## [WHAT NEEDS TO BE DONE]
Write out the records again exactly. Nothing should be dropped.

== RECORDS FOR THE TASK ==

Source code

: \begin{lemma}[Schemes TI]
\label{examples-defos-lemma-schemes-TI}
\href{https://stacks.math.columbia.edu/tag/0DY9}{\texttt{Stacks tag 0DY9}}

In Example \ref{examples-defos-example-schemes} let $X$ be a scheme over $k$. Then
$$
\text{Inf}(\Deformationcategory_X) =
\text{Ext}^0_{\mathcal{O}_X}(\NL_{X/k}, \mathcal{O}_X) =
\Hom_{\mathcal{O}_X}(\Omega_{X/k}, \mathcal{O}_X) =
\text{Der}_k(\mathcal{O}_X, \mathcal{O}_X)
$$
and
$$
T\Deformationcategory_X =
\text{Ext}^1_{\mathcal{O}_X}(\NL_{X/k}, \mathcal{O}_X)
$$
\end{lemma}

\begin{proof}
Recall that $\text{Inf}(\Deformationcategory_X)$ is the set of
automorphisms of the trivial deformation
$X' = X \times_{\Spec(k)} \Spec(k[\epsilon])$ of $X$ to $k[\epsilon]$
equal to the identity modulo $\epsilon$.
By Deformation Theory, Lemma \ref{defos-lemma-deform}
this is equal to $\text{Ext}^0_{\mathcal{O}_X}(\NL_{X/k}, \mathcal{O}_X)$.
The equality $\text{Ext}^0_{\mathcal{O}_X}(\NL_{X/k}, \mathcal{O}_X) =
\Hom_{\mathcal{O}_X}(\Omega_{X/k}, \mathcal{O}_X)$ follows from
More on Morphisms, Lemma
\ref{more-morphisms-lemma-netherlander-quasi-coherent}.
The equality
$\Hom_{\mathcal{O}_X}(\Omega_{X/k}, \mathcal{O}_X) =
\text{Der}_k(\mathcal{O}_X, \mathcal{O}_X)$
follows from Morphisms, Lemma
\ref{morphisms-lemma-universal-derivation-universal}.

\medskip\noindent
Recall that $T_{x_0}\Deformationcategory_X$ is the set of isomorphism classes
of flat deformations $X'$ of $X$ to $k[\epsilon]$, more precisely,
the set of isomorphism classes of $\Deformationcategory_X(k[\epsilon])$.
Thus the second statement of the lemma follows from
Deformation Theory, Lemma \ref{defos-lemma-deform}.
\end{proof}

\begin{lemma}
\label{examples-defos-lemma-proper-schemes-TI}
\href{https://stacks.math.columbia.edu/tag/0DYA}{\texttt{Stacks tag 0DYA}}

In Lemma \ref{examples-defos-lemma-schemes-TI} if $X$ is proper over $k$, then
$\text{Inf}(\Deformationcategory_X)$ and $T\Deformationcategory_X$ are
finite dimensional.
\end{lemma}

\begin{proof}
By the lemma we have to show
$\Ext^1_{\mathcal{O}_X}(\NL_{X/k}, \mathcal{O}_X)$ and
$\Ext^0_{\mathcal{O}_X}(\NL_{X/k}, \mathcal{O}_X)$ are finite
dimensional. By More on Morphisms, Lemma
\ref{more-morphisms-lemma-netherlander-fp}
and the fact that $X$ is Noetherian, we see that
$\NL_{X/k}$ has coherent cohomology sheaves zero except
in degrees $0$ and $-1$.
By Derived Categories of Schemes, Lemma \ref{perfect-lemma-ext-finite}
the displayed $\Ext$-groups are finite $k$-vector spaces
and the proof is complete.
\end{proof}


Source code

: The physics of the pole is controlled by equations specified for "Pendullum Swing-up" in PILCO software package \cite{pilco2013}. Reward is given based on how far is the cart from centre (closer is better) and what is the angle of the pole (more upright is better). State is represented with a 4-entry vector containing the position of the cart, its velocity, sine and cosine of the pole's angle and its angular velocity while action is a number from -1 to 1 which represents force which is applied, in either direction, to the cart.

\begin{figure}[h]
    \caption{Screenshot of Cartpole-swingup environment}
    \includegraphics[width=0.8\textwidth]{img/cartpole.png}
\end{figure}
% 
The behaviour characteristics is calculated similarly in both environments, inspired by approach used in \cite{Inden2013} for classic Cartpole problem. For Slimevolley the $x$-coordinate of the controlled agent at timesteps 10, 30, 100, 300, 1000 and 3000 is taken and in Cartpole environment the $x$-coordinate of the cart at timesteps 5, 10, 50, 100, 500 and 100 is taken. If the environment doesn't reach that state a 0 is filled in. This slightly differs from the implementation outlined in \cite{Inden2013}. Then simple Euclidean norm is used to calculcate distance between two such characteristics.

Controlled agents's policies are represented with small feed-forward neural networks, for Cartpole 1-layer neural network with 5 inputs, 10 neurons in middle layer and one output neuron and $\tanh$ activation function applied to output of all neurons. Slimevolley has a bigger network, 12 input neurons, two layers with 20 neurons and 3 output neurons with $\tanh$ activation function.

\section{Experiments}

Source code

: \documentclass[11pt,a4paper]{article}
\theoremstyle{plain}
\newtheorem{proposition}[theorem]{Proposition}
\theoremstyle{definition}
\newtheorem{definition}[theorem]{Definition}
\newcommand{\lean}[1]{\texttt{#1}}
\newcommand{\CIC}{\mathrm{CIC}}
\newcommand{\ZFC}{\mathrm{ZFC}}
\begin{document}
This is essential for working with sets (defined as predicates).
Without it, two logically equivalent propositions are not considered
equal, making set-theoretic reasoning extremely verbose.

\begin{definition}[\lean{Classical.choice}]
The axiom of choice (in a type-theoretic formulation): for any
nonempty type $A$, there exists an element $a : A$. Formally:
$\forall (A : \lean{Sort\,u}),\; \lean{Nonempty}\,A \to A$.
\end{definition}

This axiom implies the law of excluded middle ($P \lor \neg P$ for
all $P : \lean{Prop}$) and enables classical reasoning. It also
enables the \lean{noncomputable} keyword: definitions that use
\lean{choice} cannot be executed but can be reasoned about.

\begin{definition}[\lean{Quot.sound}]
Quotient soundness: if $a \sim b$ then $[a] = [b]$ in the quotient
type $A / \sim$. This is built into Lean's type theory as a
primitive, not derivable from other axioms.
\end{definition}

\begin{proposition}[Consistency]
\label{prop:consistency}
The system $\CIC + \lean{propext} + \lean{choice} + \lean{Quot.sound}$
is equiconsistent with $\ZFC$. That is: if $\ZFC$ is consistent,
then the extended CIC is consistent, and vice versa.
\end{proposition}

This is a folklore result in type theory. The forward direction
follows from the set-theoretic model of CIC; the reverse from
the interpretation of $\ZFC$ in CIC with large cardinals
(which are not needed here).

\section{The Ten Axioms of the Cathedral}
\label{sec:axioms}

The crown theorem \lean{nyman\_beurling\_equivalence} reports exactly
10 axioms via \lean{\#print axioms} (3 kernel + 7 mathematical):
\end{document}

===

## [TASK OUTPUT]
Source code

: \begin{lemma}[Schemes TI]
\label{examples-defos-lemma-schemes-TI}
\href{https://stacks.math.columbia.edu/tag/0DY9}{\texttt{Stacks tag 0DY9}}

In Example \ref{examples-defos-example-schemes} let $X$ be a scheme over $k$. Then
$$
\text{Inf}(\Deformationcategory_X) =
\text{Ext}^0_{\mathcal{O}_X}(\NL_{X/k}, \mathcal{O}_X) =
\Hom_{\mathcal{O}_X}(\Omega_{X/k}, \mathcal{O}_X) =
\text{Der}_k(\mathcal{O}_X, \mathcal{O}_X)
$$
and
$$
T\Deformationcategory_X =
\text{Ext}^1_{\mathcal{O}_X}(\NL_{X/k}, \mathcal{O}_X)
$$
\end{lemma}

\begin{proof}
Recall that $\text{Inf}(\Deformationcategory_X)$ is the set of
automorphisms of the trivial deformation
$X' = X \times_{\Spec(k)} \Spec(k[\epsilon])$ of $X$ to $k[\epsilon]$
equal to the identity modulo $\epsilon$.
By Deformation Theory, Lemma \ref{defos-lemma-deform}
this is equal to $\text{Ext}^0_{\mathcal{O}_X}(\NL_{X/k}, \mathcal{O}_X)$.
The equality $\text{Ext}^0_{\mathcal{O}_X}(\NL_{X/k}, \mathcal{O}_X) =
\Hom_{\mathcal{O}_X}(\Omega_{X/k}, \mathcal{O}_X)$ follows from
More on Morphisms, Lemma
\ref{more-morphisms-lemma-netherlander-quasi-coherent}.
The equality
$\Hom_{\mathcal{O}_X}(\Omega_{X/k}, \mathcal{O}_X) =
\text{Der}_k(\mathcal{O}_X, \mathcal{O}_X)$
follows from Morphisms, Lemma
\ref{morphisms-lemma-universal-derivation-universal}.

\medskip\noindent
Recall that $T_{x_0}\Deformationcategory_X$ is the set of isomorphism classes
of flat deformations $X'$ of $X$ to $k[\epsilon]$, more precisely,
the set of isomorphism classes of $\Deformationcategory_X(k[\epsilon])$.
Thus the second statement of the lemma follows from
Deformation Theory, Lemma \ref{defos-lemma-deform}.
\end{proof}

\begin{lemma}
\label{examples-defos-lemma-proper-schemes-TI}
\href{https://stacks.math.columbia.edu/tag/0DYA}{\texttt{Stacks tag 0DYA}}

In Lemma \ref{examples-defos-lemma-schemes-TI} if $X$ is proper over $k$, then
$\text{Inf}(\Deformationcategory_X)$ and $T\Deformationcategory_X$ are
finite dimensional.
\end{lemma}

\begin{proof}
By the lemma we have to show
$\Ext^1_{\mathcal{O}_X}(\NL_{X/k}, \mathcal{O}_X)$ and
$\Ext^0_{\mathcal{O}_X}(\NL_{X/k}, \mathcal{O}_X)$ are finite
dimensional. By More on Morphisms, Lemma
\ref{more-morphisms-lemma-netherlander-fp}
and the fact that $X$ is Noetherian, we see that
$\NL_{X/k}$ has coherent cohomology sheaves zero except
in degrees $0$ and $-1$.
By Derived Categories of Schemes, Lemma \ref{perfect-lemma-ext-finite}
the displayed $\Ext$-groups are finite $k$-vector spaces
and the proof is complete.
\end{proof}


Source code

: The physics of the pole is controlled by equations specified for "Pendullum Swing-up" in PILCO software package \cite{pilco2013}. Reward is given based on how far is the cart from centre (closer is better) and what is the angle of the pole (more upright is better). State is represented with a 4-entry vector containing the position of the cart, its velocity, sine and cosine of the pole's angle and its angular velocity while action is a number from -1 to 1 which represents force which is applied, in either direction, to the cart.

\begin{figure}[h]
    \caption{Screenshot of Cartpole-swingup environment}
    \includegraphics[width=0.8\textwidth]{img/cartpole.png}
\end{figure}
% 
The behaviour characteristics is calculated similarly in both environments, inspired by approach used in \cite{Inden2013} for classic Cartpole problem. For Slimevolley the $x$-coordinate of the controlled agent at timesteps 10, 30, 100, 300, 1000 and 3000 is taken and in Cartpole environment the $x$-coordinate of the cart at timesteps 5, 10, 50, 100, 500 and 100 is taken. If the environment doesn't reach that state a 0 is filled in. This slightly differs from the implementation outlined in \cite{Inden2013}. Then simple Euclidean norm is used to calculcate distance between two such characteristics.

Controlled agents's policies are represented with small feed-forward neural networks, for Cartpole 1-layer neural network with 5 inputs, 10 neurons in middle layer and one output neuron and $\tanh$ activation function applied to output of all neurons. Slimevolley has a bigger network, 12 input neurons, two layers with 20 neurons and 3 output neurons with $\tanh$ activation function.

\section{Experiments}

Source code

: \documentclass[11pt,a4paper]{article}
\theoremstyle{plain}
\newtheorem{proposition}[theorem]{Proposition}
\theoremstyle{definition}
\newtheorem{definition}[theorem]{Definition}
\newcommand{\lean}[1]{\texttt{#1}}
\newcommand{\CIC}{\mathrm{CIC}}
\newcommand{\ZFC}{\mathrm{ZFC}}
\begin{document}
This is essential for working with sets (defined as predicates).
Without it, two logically equivalent propositions are not considered
equal, making set-theoretic reasoning extremely verbose.

\begin{definition}[\lean{Classical.choice}]
The axiom of choice (in a type-theoretic formulation): for any
nonempty type $A$, there exists an element $a : A$. Formally:
$\forall (A : \lean{Sort\,u}),\; \lean{Nonempty}\,A \to A$.
\end{definition}

This axiom implies the law of excluded middle ($P \lor \neg P$ for
all $P : \lean{Prop}$) and enables classical reasoning. It also
enables the \lean{noncomputable} keyword: definitions that use
\lean{choice} cannot be executed but can be reasoned about.

\begin{definition}[\lean{Quot.sound}]
Quotient soundness: if $a \sim b$ then $[a] = [b]$ in the quotient
type $A / \sim$. This is built into Lean's type theory as a
primitive, not derivable from other axioms.
\end{definition}

\begin{proposition}[Consistency]
\label{prop:consistency}
The system $\CIC + \lean{propext} + \lean{choice} + \lean{Quot.sound}$
is equiconsistent with $\ZFC$. That is: if $\ZFC$ is consistent,
then the extended CIC is consistent, and vice versa.
\end{proposition}

This is a folklore result in type theory. The forward direction
follows from the set-theoretic model of CIC; the reverse from
the interpretation of $\ZFC$ in CIC with large cardinals
(which are not needed here).

\section{The Ten Axioms of the Cathedral}
\label{sec:axioms}

The crown theorem \lean{nyman\_beurling\_equivalence} reports exactly
10 axioms via \lean{\#print axioms} (3 kernel + 7 mathematical):
\end{document}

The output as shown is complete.